- **ABOUT THIS EXERCISE**: Copy each line in the data below that contains the word "diverse".

◆ ◆ ◆

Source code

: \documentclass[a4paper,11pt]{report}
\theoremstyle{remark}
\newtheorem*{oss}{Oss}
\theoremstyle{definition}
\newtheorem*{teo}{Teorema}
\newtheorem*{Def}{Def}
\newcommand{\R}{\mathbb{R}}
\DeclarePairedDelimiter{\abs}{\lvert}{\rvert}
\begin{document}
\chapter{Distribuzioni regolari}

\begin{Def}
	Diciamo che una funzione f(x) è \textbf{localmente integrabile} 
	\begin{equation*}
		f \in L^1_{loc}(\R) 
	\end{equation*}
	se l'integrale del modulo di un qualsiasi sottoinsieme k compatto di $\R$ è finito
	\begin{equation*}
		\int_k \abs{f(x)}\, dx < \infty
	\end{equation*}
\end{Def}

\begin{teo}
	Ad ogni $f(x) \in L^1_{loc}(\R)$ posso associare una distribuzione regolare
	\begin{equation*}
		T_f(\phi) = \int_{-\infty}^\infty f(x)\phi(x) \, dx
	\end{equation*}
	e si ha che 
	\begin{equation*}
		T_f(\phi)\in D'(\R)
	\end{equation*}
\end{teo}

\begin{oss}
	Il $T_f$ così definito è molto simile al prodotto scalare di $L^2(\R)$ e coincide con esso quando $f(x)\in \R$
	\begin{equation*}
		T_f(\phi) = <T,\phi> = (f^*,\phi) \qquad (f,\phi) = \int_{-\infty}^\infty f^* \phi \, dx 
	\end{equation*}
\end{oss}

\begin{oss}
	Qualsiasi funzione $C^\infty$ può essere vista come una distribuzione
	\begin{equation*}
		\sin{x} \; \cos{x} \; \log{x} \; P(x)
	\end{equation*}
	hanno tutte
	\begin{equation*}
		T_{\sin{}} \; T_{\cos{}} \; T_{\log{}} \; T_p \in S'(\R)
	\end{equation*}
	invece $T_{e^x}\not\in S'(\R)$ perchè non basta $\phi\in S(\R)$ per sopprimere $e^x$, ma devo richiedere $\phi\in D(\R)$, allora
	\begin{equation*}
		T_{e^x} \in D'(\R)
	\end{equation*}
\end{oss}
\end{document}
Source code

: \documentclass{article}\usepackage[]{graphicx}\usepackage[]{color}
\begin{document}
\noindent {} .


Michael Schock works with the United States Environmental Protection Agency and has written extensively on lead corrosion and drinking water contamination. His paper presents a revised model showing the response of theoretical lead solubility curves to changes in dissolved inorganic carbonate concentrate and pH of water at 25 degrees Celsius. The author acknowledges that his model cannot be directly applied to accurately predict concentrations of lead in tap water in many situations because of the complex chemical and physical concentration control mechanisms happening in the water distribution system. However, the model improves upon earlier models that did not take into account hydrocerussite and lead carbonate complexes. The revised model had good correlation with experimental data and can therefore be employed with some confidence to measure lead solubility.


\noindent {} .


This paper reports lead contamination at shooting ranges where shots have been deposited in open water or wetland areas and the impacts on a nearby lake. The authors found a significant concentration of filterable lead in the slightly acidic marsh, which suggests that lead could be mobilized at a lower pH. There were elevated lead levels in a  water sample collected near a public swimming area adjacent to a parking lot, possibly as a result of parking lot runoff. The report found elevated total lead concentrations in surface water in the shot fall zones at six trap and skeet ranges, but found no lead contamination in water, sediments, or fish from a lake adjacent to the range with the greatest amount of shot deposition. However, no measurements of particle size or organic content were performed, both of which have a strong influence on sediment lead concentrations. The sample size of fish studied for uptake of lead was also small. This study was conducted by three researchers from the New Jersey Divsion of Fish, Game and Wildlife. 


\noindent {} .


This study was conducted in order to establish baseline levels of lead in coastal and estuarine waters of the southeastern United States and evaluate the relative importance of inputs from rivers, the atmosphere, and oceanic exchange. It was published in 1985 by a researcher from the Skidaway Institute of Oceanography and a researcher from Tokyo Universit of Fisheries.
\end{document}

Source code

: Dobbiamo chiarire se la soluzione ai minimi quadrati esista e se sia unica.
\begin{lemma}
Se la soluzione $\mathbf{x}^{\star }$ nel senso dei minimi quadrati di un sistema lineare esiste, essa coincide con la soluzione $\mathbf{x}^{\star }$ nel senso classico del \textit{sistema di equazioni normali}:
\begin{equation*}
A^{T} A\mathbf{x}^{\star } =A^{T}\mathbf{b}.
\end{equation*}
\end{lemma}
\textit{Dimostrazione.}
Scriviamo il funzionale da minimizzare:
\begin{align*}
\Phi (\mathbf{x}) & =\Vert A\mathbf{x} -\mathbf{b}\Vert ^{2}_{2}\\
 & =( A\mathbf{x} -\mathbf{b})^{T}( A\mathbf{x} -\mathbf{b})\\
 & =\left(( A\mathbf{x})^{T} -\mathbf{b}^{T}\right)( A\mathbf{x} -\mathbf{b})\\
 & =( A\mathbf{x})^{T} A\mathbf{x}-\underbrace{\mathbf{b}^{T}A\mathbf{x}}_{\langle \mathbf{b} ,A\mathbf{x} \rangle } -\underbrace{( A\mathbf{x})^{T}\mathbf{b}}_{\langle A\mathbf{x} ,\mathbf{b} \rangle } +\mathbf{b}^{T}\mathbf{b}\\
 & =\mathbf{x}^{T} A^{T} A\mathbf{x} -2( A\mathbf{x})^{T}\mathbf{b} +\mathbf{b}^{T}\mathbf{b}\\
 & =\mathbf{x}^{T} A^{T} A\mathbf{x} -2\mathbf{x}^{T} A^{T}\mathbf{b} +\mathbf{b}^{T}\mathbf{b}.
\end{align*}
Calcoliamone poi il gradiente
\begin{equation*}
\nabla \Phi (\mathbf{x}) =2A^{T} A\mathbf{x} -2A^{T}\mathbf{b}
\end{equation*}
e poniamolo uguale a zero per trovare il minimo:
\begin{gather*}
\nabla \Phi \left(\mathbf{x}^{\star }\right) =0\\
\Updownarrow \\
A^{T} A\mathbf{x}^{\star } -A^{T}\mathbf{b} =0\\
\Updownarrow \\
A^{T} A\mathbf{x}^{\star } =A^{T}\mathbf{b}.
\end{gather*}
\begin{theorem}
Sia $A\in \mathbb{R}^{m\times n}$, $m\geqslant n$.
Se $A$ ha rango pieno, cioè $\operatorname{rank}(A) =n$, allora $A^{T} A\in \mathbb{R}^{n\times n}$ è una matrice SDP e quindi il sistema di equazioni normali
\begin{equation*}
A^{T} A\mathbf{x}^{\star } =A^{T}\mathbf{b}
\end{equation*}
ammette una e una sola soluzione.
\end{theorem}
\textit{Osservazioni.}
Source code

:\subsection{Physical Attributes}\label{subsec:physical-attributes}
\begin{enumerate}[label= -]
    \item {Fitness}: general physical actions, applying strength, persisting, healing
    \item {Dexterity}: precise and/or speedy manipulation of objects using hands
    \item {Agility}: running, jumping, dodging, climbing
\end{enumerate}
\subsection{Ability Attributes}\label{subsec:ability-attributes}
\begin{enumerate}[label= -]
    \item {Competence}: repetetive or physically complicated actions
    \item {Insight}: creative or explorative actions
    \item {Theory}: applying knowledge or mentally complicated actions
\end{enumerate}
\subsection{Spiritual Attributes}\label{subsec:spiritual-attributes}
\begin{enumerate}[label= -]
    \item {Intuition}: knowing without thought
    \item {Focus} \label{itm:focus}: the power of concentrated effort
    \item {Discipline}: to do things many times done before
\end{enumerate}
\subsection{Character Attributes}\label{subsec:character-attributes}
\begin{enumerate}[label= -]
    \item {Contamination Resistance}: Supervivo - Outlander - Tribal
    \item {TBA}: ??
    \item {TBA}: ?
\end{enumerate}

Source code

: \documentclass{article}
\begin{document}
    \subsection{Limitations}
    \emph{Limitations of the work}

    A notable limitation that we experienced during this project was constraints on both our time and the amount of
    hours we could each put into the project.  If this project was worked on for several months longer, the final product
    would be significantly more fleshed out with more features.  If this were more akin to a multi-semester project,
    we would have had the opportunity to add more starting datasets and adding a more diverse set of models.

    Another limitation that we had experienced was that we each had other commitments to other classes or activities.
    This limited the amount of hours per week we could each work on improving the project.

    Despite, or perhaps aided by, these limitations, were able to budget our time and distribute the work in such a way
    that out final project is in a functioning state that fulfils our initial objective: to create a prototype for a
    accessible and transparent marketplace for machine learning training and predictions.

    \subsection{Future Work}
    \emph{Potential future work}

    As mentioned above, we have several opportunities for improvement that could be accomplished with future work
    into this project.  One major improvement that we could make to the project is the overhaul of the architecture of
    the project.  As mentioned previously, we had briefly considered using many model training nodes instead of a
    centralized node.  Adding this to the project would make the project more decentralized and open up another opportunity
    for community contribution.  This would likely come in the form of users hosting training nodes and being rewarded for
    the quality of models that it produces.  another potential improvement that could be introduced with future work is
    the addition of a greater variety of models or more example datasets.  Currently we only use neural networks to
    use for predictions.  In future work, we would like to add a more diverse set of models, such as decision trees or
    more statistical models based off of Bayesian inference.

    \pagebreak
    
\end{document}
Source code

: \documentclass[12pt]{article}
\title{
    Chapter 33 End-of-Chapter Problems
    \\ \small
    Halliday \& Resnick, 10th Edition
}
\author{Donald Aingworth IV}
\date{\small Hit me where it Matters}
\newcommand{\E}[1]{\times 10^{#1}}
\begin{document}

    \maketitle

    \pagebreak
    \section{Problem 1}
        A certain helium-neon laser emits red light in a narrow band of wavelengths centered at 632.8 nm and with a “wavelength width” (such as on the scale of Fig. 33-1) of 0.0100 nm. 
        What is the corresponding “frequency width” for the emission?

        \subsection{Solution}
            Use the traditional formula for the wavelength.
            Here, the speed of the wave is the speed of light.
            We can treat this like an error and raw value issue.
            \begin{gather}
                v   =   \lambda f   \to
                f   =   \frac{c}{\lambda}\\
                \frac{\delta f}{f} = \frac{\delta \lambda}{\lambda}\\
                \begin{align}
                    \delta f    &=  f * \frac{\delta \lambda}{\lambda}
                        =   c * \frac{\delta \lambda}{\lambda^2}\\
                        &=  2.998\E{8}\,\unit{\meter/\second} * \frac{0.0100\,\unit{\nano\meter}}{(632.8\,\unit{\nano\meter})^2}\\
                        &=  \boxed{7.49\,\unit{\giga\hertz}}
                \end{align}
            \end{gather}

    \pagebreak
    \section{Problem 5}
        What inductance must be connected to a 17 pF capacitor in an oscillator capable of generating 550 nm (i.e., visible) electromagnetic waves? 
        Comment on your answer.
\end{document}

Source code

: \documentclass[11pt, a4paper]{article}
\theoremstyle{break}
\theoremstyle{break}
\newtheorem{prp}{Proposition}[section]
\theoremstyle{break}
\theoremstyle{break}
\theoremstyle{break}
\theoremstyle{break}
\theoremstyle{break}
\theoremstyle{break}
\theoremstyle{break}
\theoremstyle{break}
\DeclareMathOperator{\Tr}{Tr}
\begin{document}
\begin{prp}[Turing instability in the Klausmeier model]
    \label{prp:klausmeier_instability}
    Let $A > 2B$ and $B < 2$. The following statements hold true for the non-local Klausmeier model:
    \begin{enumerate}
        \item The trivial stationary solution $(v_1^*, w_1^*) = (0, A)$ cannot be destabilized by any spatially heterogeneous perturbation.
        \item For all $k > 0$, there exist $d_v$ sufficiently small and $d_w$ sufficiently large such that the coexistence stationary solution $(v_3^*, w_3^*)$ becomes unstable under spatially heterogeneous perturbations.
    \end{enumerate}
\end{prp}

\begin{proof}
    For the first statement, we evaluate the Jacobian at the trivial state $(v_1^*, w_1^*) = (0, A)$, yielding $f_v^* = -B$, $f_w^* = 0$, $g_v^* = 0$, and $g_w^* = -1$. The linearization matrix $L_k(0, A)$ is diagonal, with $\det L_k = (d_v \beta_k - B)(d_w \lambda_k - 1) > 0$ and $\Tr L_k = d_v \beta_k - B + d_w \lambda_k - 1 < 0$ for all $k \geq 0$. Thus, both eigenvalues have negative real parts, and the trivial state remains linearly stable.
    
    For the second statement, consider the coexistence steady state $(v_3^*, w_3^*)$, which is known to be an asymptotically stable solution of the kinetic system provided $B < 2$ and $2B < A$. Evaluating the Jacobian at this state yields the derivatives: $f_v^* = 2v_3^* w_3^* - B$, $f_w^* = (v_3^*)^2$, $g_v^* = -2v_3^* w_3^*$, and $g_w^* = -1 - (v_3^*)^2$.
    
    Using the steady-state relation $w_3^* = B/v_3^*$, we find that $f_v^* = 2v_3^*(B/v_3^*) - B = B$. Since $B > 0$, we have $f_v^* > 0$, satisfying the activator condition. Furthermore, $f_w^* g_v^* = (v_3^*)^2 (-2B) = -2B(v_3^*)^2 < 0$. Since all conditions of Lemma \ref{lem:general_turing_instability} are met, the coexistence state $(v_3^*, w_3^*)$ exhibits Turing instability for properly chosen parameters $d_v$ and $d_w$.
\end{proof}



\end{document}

◆ ◆ ◆

- **SOLUTION**:
    we would have had the opportunity to add more starting datasets and adding a more diverse set of models.
    use for predictions.  In future work, we would like to add a more diverse set of models, such as decision trees or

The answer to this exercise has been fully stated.